Exercise:
Filter the entries, keeping every line with the string "peuvent".

Records to process:
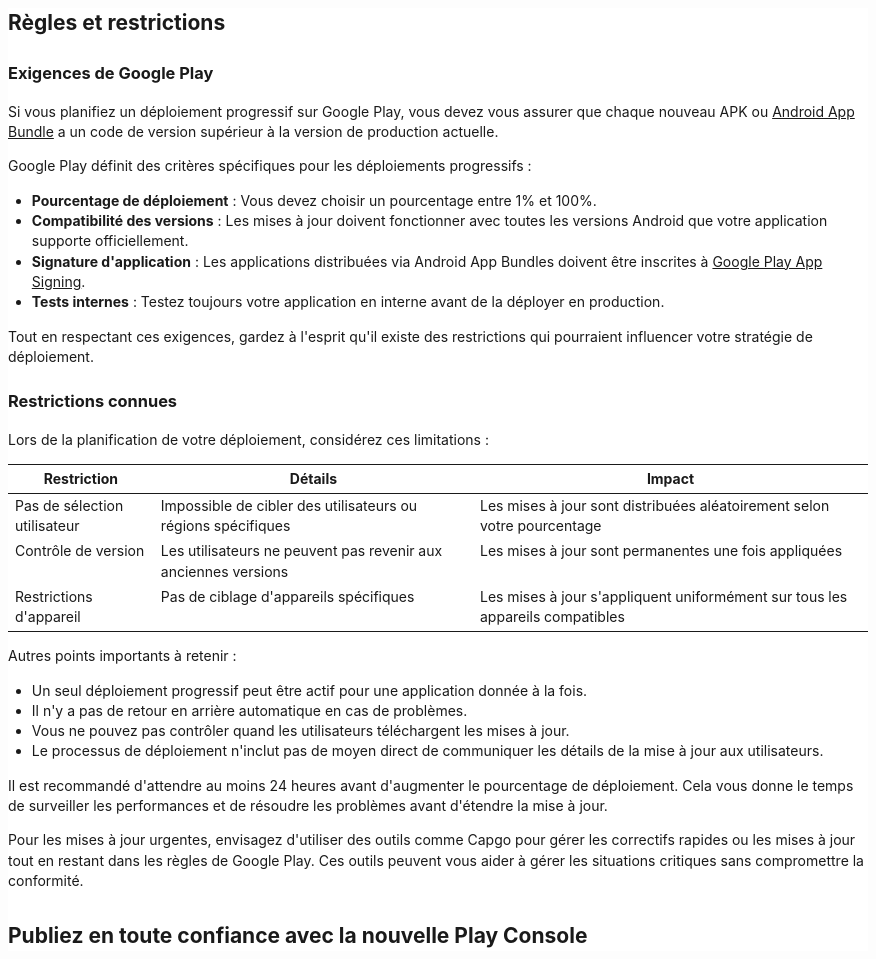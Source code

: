 ## Règles et restrictions

### Exigences de Google Play

Si vous planifiez un déploiement progressif sur Google Play, vous devez vous assurer que chaque nouveau APK ou [Android App Bundle](https://en.wikipedia.org/wiki/Android_App_Bundle) a un code de version supérieur à la version de production actuelle.

Google Play définit des critères spécifiques pour les déploiements progressifs :

- **Pourcentage de déploiement** : Vous devez choisir un pourcentage entre 1% et 100%.
- **Compatibilité des versions** : Les mises à jour doivent fonctionner avec toutes les versions Android que votre application supporte officiellement.
- **Signature d'application** : Les applications distribuées via Android App Bundles doivent être inscrites à [Google Play App Signing](https://support.google.com/googleplay/android-developer/answer/9842756?hl=en).
- **Tests internes** : Testez toujours votre application en interne avant de la déployer en production.

Tout en respectant ces exigences, gardez à l'esprit qu'il existe des restrictions qui pourraient influencer votre stratégie de déploiement.

### Restrictions connues

Lors de la planification de votre déploiement, considérez ces limitations :

| Restriction | Détails | Impact |
|---|---|---|
| Pas de sélection utilisateur | Impossible de cibler des utilisateurs ou régions spécifiques | Les mises à jour sont distribuées aléatoirement selon votre pourcentage |
| Contrôle de version | Les utilisateurs ne peuvent pas revenir aux anciennes versions | Les mises à jour sont permanentes une fois appliquées |
| Restrictions d'appareil | Pas de ciblage d'appareils spécifiques | Les mises à jour s'appliquent uniformément sur tous les appareils compatibles |

Autres points importants à retenir :

- Un seul déploiement progressif peut être actif pour une application donnée à la fois.
- Il n'y a pas de retour en arrière automatique en cas de problèmes.
- Vous ne pouvez pas contrôler quand les utilisateurs téléchargent les mises à jour.
- Le processus de déploiement n'inclut pas de moyen direct de communiquer les détails de la mise à jour aux utilisateurs.

Il est recommandé d'attendre au moins 24 heures avant d'augmenter le pourcentage de déploiement. Cela vous donne le temps de surveiller les performances et de résoudre les problèmes avant d'étendre la mise à jour.

Pour les mises à jour urgentes, envisagez d'utiliser des outils comme Capgo pour gérer les correctifs rapides ou les mises à jour tout en restant dans les règles de Google Play. Ces outils peuvent vous aider à gérer les situations critiques sans compromettre la conformité.

## Publiez en toute confiance avec la nouvelle Play Console

<iframe src="https://www.youtube.com/embed/vyReHI1eSSU" title="YouTube video player" frameborder="0" allow="accelerometer; autoplay; clipboard-write; encrypted-media; gyroscope; picture-in-picture; web-share" referrerpolicy="strict-origin-when-cross-origin" style="width: 100%; height: 500px;" allowfullscreen></iframe>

Solved problem:
| Contrôle de version | Les utilisateurs ne peuvent pas revenir aux anciennes versions | Les mises à jour sont permanentes une fois appliquées |
Pour les mises à jour urgentes, envisagez d'utiliser des outils comme Capgo pour gérer les correctifs rapides ou les mises à jour tout en restant dans les règles de Google Play. Ces outils peuvent vous aider à gérer les situations critiques sans compromettre la conformité.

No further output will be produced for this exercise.